Career
From 1942 to 1944 Alicia Nitecki lived in Nazi-occupied Warsaw with her upper-middle-class family. After the crush of the Warsaw Uprising in August 1944 she and her family were deported by the Nazis to the west of Germany and finally lived in a labor camp in Lauterbach, Baden-Württemberg until 1945. After the war they were taken to a Polish displaced persons" camp in the Canton of Louisiana Courtine, France near Nantes and finally to Carqueiranne in southern France, where Alicia Nitecki went to a French elementary school until 1947.
In April 1948 the family came to England and frequently changed residences, which meant for Alicia frequent changes of educational institutions.
After graduation from Sheffield, Alicia Nitecki took a secretarial course at the City of London College, and worked as secretary and, additionally, as baby-sitter, in which capacity she was employed by the family of the American literary scholar Richard Ellman. Ellman suggested that she should do graduate work in English in America and wrote her a recommendation.
She was accepted at the State University of New York in Buffalo in 1966. She got her Master of Arts in English Literature from Buffalo, and then went on to a Doctor of Philosophy program at Kent State University in Ohio where she wrote her doctoral thesis in 1976.
Since 1980 she has been professor of English Literature at Bentley.
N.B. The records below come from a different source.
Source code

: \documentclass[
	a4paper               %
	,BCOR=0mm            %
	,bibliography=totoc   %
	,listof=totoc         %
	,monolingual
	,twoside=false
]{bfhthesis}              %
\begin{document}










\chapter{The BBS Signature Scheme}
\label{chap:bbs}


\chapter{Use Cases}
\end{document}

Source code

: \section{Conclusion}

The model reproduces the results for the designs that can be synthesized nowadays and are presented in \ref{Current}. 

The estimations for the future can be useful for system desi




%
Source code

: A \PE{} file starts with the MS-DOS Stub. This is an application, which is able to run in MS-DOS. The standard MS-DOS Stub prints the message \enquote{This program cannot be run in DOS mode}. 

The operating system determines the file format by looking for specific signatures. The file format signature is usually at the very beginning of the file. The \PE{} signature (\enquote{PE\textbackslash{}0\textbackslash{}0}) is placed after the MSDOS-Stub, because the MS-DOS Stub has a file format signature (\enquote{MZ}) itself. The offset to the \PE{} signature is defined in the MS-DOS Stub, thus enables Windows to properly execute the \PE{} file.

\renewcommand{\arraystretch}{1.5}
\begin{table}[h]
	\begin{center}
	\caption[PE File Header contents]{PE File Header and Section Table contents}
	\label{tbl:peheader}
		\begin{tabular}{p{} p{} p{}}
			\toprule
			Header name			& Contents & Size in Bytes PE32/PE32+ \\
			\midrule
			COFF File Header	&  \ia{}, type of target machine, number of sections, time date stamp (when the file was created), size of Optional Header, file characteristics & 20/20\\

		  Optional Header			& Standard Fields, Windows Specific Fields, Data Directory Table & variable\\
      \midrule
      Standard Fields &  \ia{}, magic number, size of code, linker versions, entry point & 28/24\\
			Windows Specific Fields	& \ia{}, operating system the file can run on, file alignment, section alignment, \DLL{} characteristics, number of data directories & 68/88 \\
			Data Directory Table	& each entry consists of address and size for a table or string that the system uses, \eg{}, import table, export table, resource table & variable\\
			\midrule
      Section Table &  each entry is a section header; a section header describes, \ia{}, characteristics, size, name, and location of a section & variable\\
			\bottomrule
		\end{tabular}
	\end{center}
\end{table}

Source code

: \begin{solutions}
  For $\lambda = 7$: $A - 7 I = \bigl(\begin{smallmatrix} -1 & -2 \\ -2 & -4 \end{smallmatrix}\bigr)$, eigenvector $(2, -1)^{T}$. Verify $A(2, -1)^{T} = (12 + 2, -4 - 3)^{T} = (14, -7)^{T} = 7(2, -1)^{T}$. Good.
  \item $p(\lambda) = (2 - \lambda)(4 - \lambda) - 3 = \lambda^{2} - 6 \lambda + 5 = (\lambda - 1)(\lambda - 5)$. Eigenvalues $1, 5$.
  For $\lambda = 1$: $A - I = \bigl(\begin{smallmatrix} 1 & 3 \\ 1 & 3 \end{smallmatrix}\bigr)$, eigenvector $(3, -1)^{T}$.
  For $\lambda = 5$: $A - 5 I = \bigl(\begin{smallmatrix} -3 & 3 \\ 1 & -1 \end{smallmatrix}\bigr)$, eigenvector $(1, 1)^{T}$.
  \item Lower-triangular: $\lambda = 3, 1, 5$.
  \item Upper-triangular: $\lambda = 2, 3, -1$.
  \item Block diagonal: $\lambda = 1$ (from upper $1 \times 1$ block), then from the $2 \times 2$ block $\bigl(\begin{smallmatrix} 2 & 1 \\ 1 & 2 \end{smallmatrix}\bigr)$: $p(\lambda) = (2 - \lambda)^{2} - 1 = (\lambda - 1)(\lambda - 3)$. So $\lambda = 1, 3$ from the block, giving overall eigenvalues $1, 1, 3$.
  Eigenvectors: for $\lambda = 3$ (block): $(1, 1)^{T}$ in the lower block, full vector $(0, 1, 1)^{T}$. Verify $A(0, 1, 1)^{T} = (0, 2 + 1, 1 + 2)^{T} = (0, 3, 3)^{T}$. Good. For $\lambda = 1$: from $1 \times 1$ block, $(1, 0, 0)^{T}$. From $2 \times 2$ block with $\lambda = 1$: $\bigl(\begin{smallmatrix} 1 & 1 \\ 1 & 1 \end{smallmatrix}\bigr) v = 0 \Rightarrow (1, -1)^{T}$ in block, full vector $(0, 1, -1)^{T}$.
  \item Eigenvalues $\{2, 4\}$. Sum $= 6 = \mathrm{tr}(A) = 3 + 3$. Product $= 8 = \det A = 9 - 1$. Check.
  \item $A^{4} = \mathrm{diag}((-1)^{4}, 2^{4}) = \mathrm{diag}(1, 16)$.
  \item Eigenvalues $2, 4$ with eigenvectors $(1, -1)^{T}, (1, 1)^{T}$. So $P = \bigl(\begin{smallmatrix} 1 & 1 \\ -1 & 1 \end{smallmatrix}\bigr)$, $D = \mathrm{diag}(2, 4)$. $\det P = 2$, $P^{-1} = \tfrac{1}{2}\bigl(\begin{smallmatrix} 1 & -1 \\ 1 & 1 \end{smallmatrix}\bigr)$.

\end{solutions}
Her interest in holocaust literature focussed on Tadeusz Borowski and other Polish writers who had survived the holocaust. In 2000 she translated Borowski"s We were in Auschwitz and in 2002 Henryk Grynberg"s Drohobycz. Other translations include:
Halina Nelken: And Yet, I Am Here, translations
Nelken, Nitecki, University of Massachusetts Press, 1999 (Paperback 2001)
Tadeusz Drewnowski: Postal Indiscretions: The Correspondence of Tadeusz Borowski, translations
A. Nitecki Northwestern University Press, 2007
Mieczyslaw Lurczynski: The Old Guard, translations A. Nitecki State University of New York Press, forthcoming 2009.
Nitecki has also published numerous essays in American and German periodicals and given lectures and presentations on both her scholarly interests, mediaeval English literature and the Holocaust, as reflected in Polish writings.